On Thu, 2013-06-27 at 18:23 +0200, Petr Spacek wrote:
> On 21.6.2013 16:19, Simo Sorce wrote:
> > On Thu, 2013-06-20 at 14:30 +0200, Petr Spacek wrote:
> >> On 23.5.2013 16:32, Simo Sorce wrote:
> >>> On Thu, 2013-05-23 at 14:35 +0200, Petr Spacek wrote:
> >>>> It looks that we agree on nearly all points (I apologize if
> >>>> overlooked
> >>>> something). I will prepare a design document for transition to RBTDB
> >>>> and then
> >>>> another design document for DNSSEC implementation.
> >>
> >> The current version of the design is available at:
> >> https://fedorahosted.org/bind-dyndb-ldap/wiki/BIND9/Design/RBTDB
> >
> > Great write-up, thanks.
> >
> >> There are several questions inside (search for text "Question", it should 
> >> find
> >> all of them). I would like to get your opinion about the problems.
> >>
> >> Note that 389 DS team decided to implement RFC 4533 (syncrepl), so 
> >> persistent
> >> search is definitely obsolete and we can do synchronization in some clever 
> >> way.
> >
> >
> > Answering inline here after quoting the questions for the doc:
> >
> >          > Periodical re-synchronization
> >          >
> >          > Questions
> >
> >                * Do we still need periodical re-synchronization if 389 DS
> >                  team implements RFC 4533 (syncrepl)? It wasn't
> >                  considered in the initial design.
> >
> > We probably do. We have to be especially careful of the case when a
> > replica is re-initialized. We should either automatically detect that
> > this is happening or change ipa-replica-manage to kick named some how.
> >
> > We also need a tool or maybe a special attribute in LDAP that is
> > monitored so that we can tell  bind-dyndb-ldap to do a full rebuild of
> > the cache on demand. This way admins can force a rebuild if they end up
> > noticing something wrong.
> Is it acceptable to let admin to delete files & restart named manually? I 
> don't wont to overcomplicate things at the beginning ...

Sure, probably fine, we can have a tool that simply just does that for
starters, and later on we can make it do more complex things if needed.
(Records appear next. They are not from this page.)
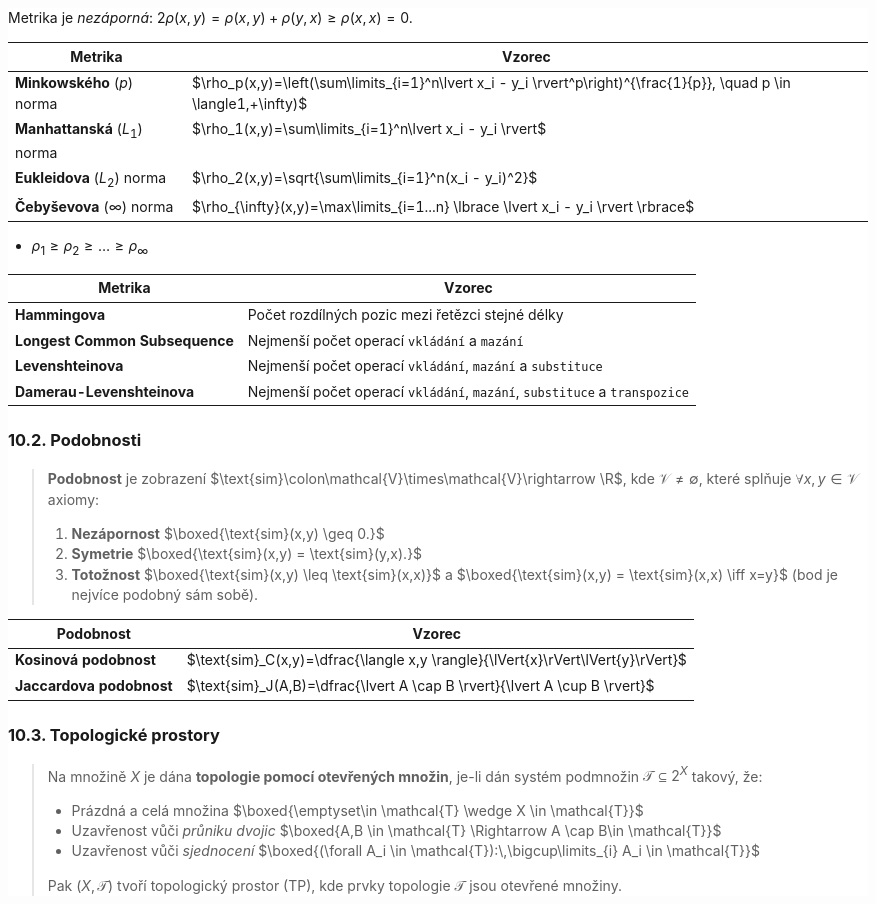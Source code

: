 Metrika je *nezáporná*: $2\rho(x,y)=\rho(x,y)+\rho(y,x)\geq \rho(x,x) = 0$.

| Metrika                         | Vzorec                                                                                                               |
| ------------------------------- | -------------------------------------------------------------------------------------------------------------------- |
| **Minkowského** $(p)$ norma     | $\rho_p(x,y)=\left(\sum\limits_{i=1}^n\lvert x_i - y_i \rvert^p\right)^{\frac{1}{p}}, \quad p \in \langle1,+\infty)$ |
| **Manhattanská** $(L_1)$ norma  | $\rho_1(x,y)=\sum\limits_{i=1}^n\lvert x_i - y_i \rvert$                                                             |
| **Eukleidova** $(L_2)$ norma    | $\rho_2(x,y)=\sqrt{\sum\limits_{i=1}^n(x_i - y_i)^2}$                                                                |
| **Čebyševova** $(\infty)$ norma | $\rho_{\infty}(x,y)=\max\limits_{i=1...n} \lbrace \lvert x_i - y_i \rvert \rbrace$                                   |

- $\rho_1 \geq \rho_2 \geq \dots \geq \rho_{\infty}$

| Metrika                        | Vzorec                                                     |
| ------------------------------ | ---------------------------------------------------------- |
| **Hammingova**                 | Počet rozdílných pozic mezi řetězci stejné délky           |
| **Longest Common Subsequence** | Nejmenší počet operací `vkládání` a `mazání`               |
| **Levenshteinova**             | Nejmenší počet operací `vkládání`, `mazání` a `substituce` |
| **Damerau-Levenshteinova**     | Nejmenší počet operací `vkládání`, `mazání`, `substituce` a `transpozice` |

### 10.2. Podobnosti

> **Podobnost** je zobrazení $\text{sim}\colon\mathcal{V}\times\mathcal{V}\rightarrow \R$, kde $\mathcal{V}\neq\emptyset$, které splňuje $\forall x,y\in \mathcal{V}$ axiomy:
>
> 1. **Nezápornost** $\boxed{\text{sim}(x,y) \geq 0.}$
> 2. **Symetrie** $\boxed{\text{sim}(x,y) = \text{sim}(y,x).}$
> 3. **Totožnost** $\boxed{\text{sim}(x,y) \leq \text{sim}(x,x)}$ a $\boxed{\text{sim}(x,y) = \text{sim}(x,x) \iff x=y}$ (bod je nejvíce podobný sám sobě).

| Podobnost                        | Vzorec                                                     |
| ------------------------------ | ---------------------------------------------------------- |
| **Kosinová podobnost**                 | $\text{sim}_C(x,y)=\dfrac{\langle x,y \rangle}{\lVert{x}\rVert\lVert{y}\rVert}$           |
| **Jaccardova podobnost** | $\text{sim}_J(A,B)=\dfrac{\lvert A \cap B \rvert}{\lvert A \cup B \rvert}$               |

### 10.3. Topologické prostory

> Na množině $X$ je dána **topologie pomocí otevřených množin**, je-li dán systém podmnožin $\mathcal{T} \subseteq 2^X$ takový, že:
>
> - Prázdná a celá množina $\boxed{\emptyset\in \mathcal{T} \wedge X \in \mathcal{T}}$
> - Uzavřenost vůči *průniku dvojic* $\boxed{A,B \in \mathcal{T} \Rightarrow A \cap B\in \mathcal{T}}$
> - Uzavřenost vůči *sjednocení* $\boxed{(\forall A_i \in \mathcal{T}):\,\bigcup\limits_{i} A_i \in \mathcal{T}}$
>
> Pak $(X,\mathcal{T})$ tvoří topologický prostor (TP), kde prvky topologie $\mathcal{T}$ jsou otevřené množiny.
> >                * What about dynamic updates during re-synchronization?
> >
> > Should we return a temporary error ? Or maybe just queue up the change
> > and apply it right after the resync operation has finished ?
> Unfortunately, the only reasonable error code is SERVFAIL. It is completely 
> up 
> to client if it tries to do update again or not.
> 
> I personally don't like queuing of updates because it confuses clients: 
> Update 
> is accepted by server but the client still can see an old value (for limited 
> period of time).

Another option is to mark fields so that they are not updated with older
values, and just allow the thing to succeed.

> >                * How to get sorted list of entries from LDAP? Use LDAP
> >                  server-side sorting? Do we have necessary indices?
> >
> > We can do client side sorting as well I guess, I do not have a strong
> > opinion here. The main reason why you need ordering is to detect delete
> > records right ?
> Exactly. I realized that server-side sorting doesn't make sense because we 
> plan to use syncrepl, so there is nothing to sort - only the flow of 
> incremental updates.

Syncrepl includes notice of deletions too, right ?
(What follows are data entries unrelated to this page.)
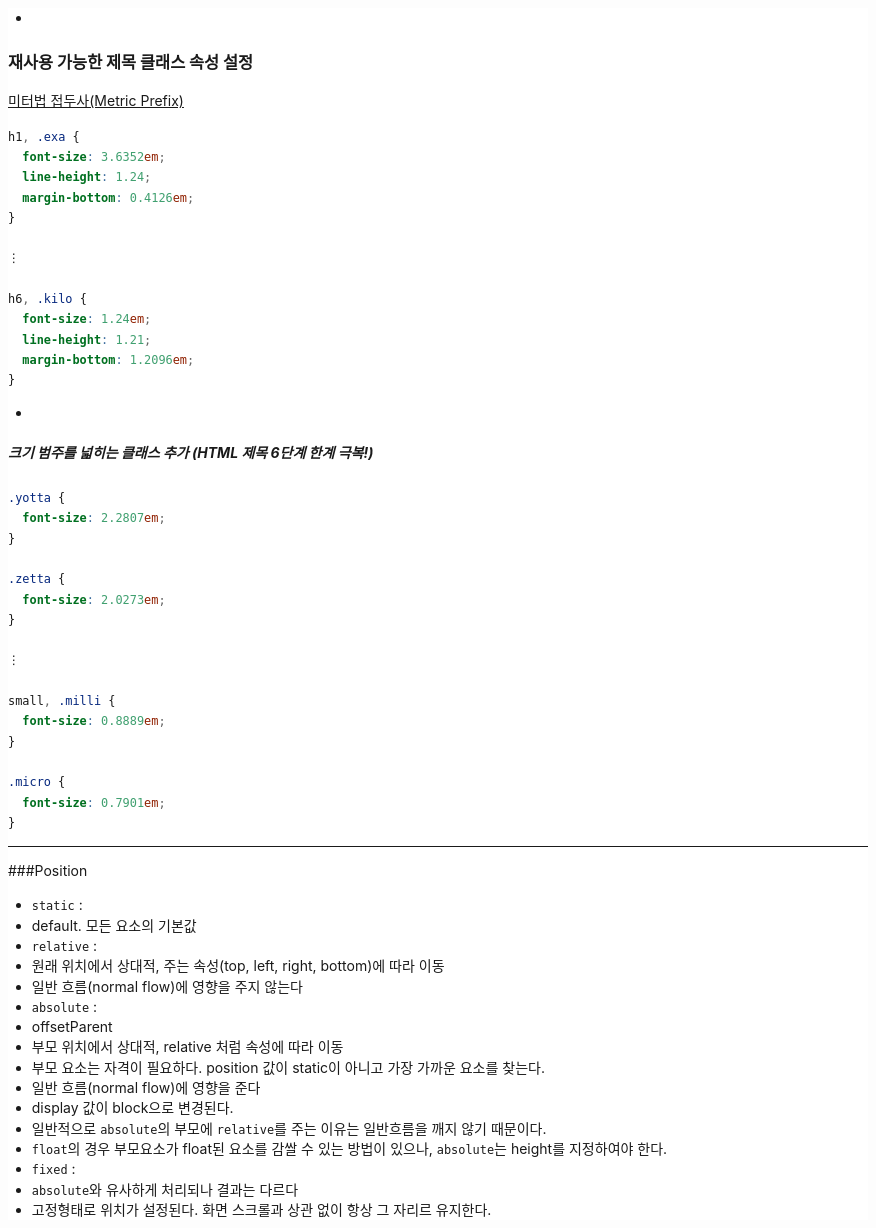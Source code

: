 -

### 재사용 가능한 제목 클래스 속성 설정

[미터법 접두사(Metric Prefix)](https://en.wikipedia.org/wiki/Metric_prefix)

```css
h1, .exa {
  font-size: 3.6352em;
  line-height: 1.24;
  margin-bottom: 0.4126em;
}

⋮

h6, .kilo {
  font-size: 1.24em;
  line-height: 1.21;
  margin-bottom: 1.2096em;
}
```

-

##### 크기 범주를 넓히는 클래스 추가 (HTML 제목 6단계 한계 극복!)

```css
.yotta {
  font-size: 2.2807em;
}

.zetta {
  font-size: 2.0273em;
}

⋮

small, .milli {
  font-size: 0.8889em;
}

.micro {
  font-size: 0.7901em;
}
```

---

###Position

 - `static` : 
  - default. 모든 요소의 기본값
 - `relative` :
  - 원래 위치에서 상대적, 주는 속성(top, left, right, bottom)에 따라 이동
  - 일반 흐름(normal flow)에 영향을 주지 않는다
 - `absolute` :
  - offsetParent
  - 부모 위치에서 상대적, relative 처럼 속성에 따라 이동
  - 부모 요소는 자격이 필요하다. position 값이 static이 아니고 가장 가까운 요소를 찾는다.
  - 일반 흐름(normal flow)에 영향을 준다
  - display 값이 block으로 변경된다.
  - 일반적으로 `absolute`의 부모에 `relative`를 주는 이유는 일반흐름을 깨지 않기 때문이다.
  - `float`의 경우 부모요소가 float된 요소를 감쌀 수 있는 방법이 있으나, `absolute`는 height를 지정하여야 한다.
 - `fixed` :
  - `absolute`와 유사하게 처리되나 결과는 다르다
  - 고정형태로 위치가 설정된다. 화면 스크롤과 상관 없이 항상 그 자리르 유지한다.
>  > Is thee a way to mark rdtdb records as updated instead
> > (with a generation number) and then do a second pass on the rbtdb tree
> > and remove any record that was not updated with the generation number ?
> There is no 'generation' number, but we can extend the auxiliary database 
> (i.e. database with UUID=>DNS name mapping) with generation number. We will 
> get UUID along with each update from LDAP, so we can simply use UUID for 
> database lookup.
> 
> Then we can go though the UUID database and delete all records which don't 
> have generation == expected_value.

Yes, something like this should work.

> > This would also allow us to keep accepting dynamic updates by simply
> > marking records as generation+1 so that the resync will not overwrite
> > records that are updated during the resync phase.
> I agree. The simplest variant can solve the basic case where 1 update was 
> received during re-synchronization.
> 
> Proposed (simple) solution:
> 1) At the beginning of re-synchronization, set curr_gen = prev_gen+1
> 2) For each entry in LDAP do (via syncrepl):
> - Only if entry['gen'] <  curr_gen:
> --  Overwrite data in local RBTDB with data from LDAP
> --  Overwrite entry['gen'] = curr_gen
> - Else: Do nothing
> 
> In parallel:
> 1) Update request received from a client
> 2) Write new data to LDAP (syncrepl should cope with this)
> 3) Read UUID from LDAP (via RFC 4527 controls)
> 4) Write curr_gen to UUID database
> 5) Write data to local RBTDB
> 6) Reply 'update accepted' to the client
> 
> Crash at any time should not hurt: Curr_gen will be incremented on restart 
> and 
> re-sychronization will be restarted.

Yep.

> The worst case is that update will be stored in LDAP but client will not get 
> reply because of crash (i.e. client times out).

Not a big deal. This can always happen for clients, as the network
connection might be severed after the reply is sent and before is
received. So clients must always be prepared for this event.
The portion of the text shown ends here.